Grandparents do make a difference - 13

August 2010

  

Jeanne DavisSO NOW YOU’RE A GRANDPARENT  

Each month we bring you this special column on grandparenting written by our expert contributor Jeanne Davis.

In this edition Jeanne looks at what can be involved when you agree to help look after your grandchildren.

If you have a subject you would like covered by Jeanne, please email us at: grandparents@laterlife.com

 



PARENTS WOULD LIKE GRANDPARENTS TO LIVE CLOSER

“Using your parents to help look after your children can be a ‘sweet-and-sour’ experience : ‘sweet’, because it is people that you know and trust who have a vested interest in looking after them (as well as saving you money); and ‘sour’, because family tensions can arise over how you are bringing them up.”

Psychologist Donna Dawson is commenting on a recently completed survey of 1500 parents and parents-to-be, conducted by FindaProperty.com. The property portal wanted to find out more about their on-line customers looking to upgrade, their lifestyles, their needs, their plans for the future.
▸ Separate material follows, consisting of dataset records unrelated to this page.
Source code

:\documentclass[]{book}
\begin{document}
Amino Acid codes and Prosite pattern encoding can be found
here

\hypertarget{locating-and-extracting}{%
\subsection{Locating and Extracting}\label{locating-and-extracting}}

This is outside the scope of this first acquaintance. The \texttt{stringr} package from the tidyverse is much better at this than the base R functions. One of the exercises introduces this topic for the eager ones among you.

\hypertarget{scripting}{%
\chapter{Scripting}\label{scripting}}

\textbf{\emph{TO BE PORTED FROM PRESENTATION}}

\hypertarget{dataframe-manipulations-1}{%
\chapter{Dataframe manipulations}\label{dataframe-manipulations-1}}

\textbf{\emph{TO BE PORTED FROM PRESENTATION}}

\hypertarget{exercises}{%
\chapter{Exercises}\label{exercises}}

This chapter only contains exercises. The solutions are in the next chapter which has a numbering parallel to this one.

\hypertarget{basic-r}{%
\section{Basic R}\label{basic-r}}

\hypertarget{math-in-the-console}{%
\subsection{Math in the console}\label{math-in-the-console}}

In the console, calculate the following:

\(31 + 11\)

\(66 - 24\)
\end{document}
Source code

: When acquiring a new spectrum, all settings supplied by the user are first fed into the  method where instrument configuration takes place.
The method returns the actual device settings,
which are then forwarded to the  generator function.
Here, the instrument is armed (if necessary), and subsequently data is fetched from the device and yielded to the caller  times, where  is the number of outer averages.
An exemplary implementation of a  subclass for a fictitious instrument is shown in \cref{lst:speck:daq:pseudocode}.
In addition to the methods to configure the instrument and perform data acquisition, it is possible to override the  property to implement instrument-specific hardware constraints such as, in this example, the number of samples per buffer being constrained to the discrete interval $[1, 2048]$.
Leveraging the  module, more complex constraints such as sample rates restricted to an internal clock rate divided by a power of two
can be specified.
An interesting trend emerged, one that is mirrored nationally. Eight in ten mums and dads need to use their parents for childcare at least once a week. Using grandparents for childcare was listed as a major consideration in the decision of where to locate. The survey revealed most young families would like the grandparents to live closer and many are prepared to move or encourage their parents to move, with almost three- quarters wanting to live within 20 miles of their parents.
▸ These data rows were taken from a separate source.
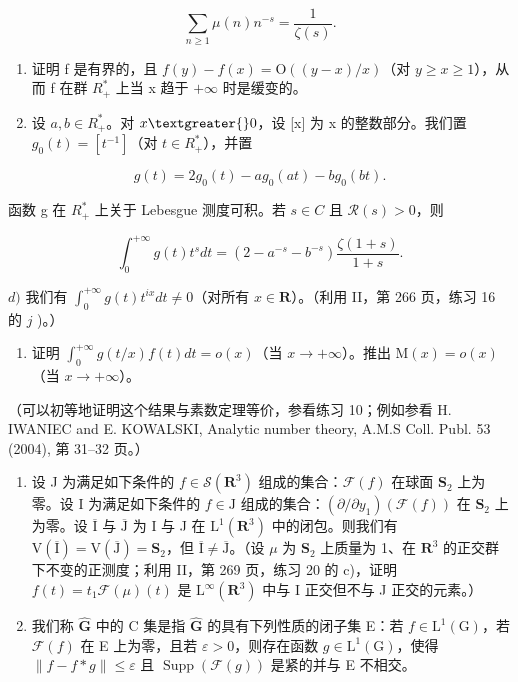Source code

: \[
\sum_ {n \geqslant 1} \mu (n) n ^ {- s} = \frac {1}{\zeta (s)}.
\]

\begin{enumerate}
\def\labelenumi{\alph{enumi})}
\setcounter{enumi}{1}
\item
  证明 f 是有界的，且 \(f(y) - f(x) = \mathrm{O}((y - x)/x)\)（对 \(y \geqslant x \geqslant 1\)），从而 f 在群 \(R_{+}^{*}\) 上当 x 趋于 \(+\infty\) 时是缓变的。
\item
  设 \(a, b \in R_{+}^{*}\)。对 \(x \textgreater{} 0\)，设 {[}x{]} 为 x 的整数部分。我们置 \(g_{0}(t) = [t^{-1}]\)（对 \(t \in R_{+}^{*}\)），并置
\end{enumerate}

\[
g (t) = 2 g _ {0} (t) - a g _ {0} (a t) - b g _ {0} (b t).
\]

函数 g 在 \(R_{+}^{*}\) 上关于 Lebesgue 测度可积。若 \(s \in C\) 且 \(\mathcal{R}(s) > 0\)，则

\[
\int_ {0} ^ {+ \infty} g (t) t ^ {s} d t = (2 - a ^ {- s} - b ^ {- s}) \frac {\zeta (1 + s)}{1 + s}.
\]

\(d)\) 我们有 \(\int_{0}^{+\infty} g(t)t^{ix} dt \neq 0\)（对所有 \(x \in \mathbf{R}\)）。（利用 II，第 266 页，练习 16 的 \(j\) )。）

\begin{enumerate}
\def\labelenumi{\alph{enumi})}
\setcounter{enumi}{4}
\tightlist
\item
  证明 \(\int_0^{+\infty} g(t / x)f(t)dt = o(x)\)（当 \(x \to +\infty\)）。推出 \(\mathrm{M}(x) = o(x)\)（当 \(x \to +\infty\)）。
\end{enumerate}

（可以初等地证明这个结果与素数定理等价，参看练习 10；例如参看 H. IWANIEC and E. KOWALSKI, Analytic number theory, A.M.S Coll. Publ. 53 (2004), 第 31--32 页。）

\begin{enumerate}
\def\labelenumi{\arabic{enumi})}
\setcounter{enumi}{11}
\item
  设 J 为满足如下条件的 \(f \in \mathcal{S}(\mathbf{R}^3)\) 组成的集合：\(\mathcal{F}(f)\) 在球面 \(\mathbf{S}_2\) 上为零。设 I 为满足如下条件的 \(f \in \mathrm{J}\) 组成的集合：\((\partial/\partial y_1)(\mathcal{F}(f))\) 在 \(\mathbf{S}_2\) 上为零。设 \(\overline{\mathrm{I}}\) 与 \(\overline{\mathrm{J}}\) 为 I 与 J 在 \(\mathrm{L}^1(\mathbf{R}^3)\) 中的闭包。则我们有 \(\mathrm{V}(\overline{\mathrm{I}}) = \mathrm{V}(\overline{\mathrm{J}}) = \mathbf{S}_2\)，但 \(\overline{\mathrm{I}} \neq \overline{\mathrm{J}}\)。（设 \(\mu\) 为 \(\mathbf{S}_2\) 上质量为 1、在 \(\mathbf{R}^3\) 的正交群下不变的正测度；利用 II，第 269 页，练习 20 的 c)，证明 \(f(t) = t_1\mathcal{F}(\mu)(t)\) 是 \(\mathrm{L}^\infty(\mathbf{R}^3)\) 中与 I 正交但不与 J 正交的元素。）
\item
  我们称 \(\widehat{\mathbf{G}}\) 中的 C 集是指 \(\widehat{\mathbf{G}}\) 的具有下列性质的闭子集 E：若 \(f\in \mathrm{L}^{1}(\mathrm{G})\)，若 \(\mathcal{F}(f)\) 在 E 上为零，且若 \(\varepsilon >0\)，则存在函数 \(g\in \mathrm{L}^{1}(\mathrm{G})\)，使得 \(\| f - f*g\| \leqslant \varepsilon\) 且 \(\operatorname {Supp}(\mathcal{F}(g))\) 是紧的并与 E 不相交。
\end{enumerate}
When asked what do you think is the main benefit of using family members for childcare, 25% said free childcare and close to 60% said a loving environment for children. But when asked what do you think is the main drawback of using family members, 70% cited concerns about the generational differences in bringing up their children. The main drawbacks were: “ they have different rules and standards,” “they discipline the children differently,” and “they find it difficult to accept the way we bring up the children.”

Katie, whose parents look after her two children one day a week, says her Dad often lets them watch adult daytime TV rather than CBeebies and she doesn’t approve. Mother of two Claire says that overall, she is happy with the way her Mum helps to bring up her children although she understands that it is very tiring for her and sometimes she will leave them in front of the TV.

Sarah is a single Mum to three-year-old Lydia. She works full time and both her parents and her ex-partner's Mum look after Lydia. As Lydia is the only grandchild for both sides of the family, Sarah worries that the grandparents spoil her –she is young for her year (born on 29th August) and Sarah wants her to practice her reading and writing so that she is not behind when she gets to school, but finds the grandparents would rather play with Lydia than spend time making her learn.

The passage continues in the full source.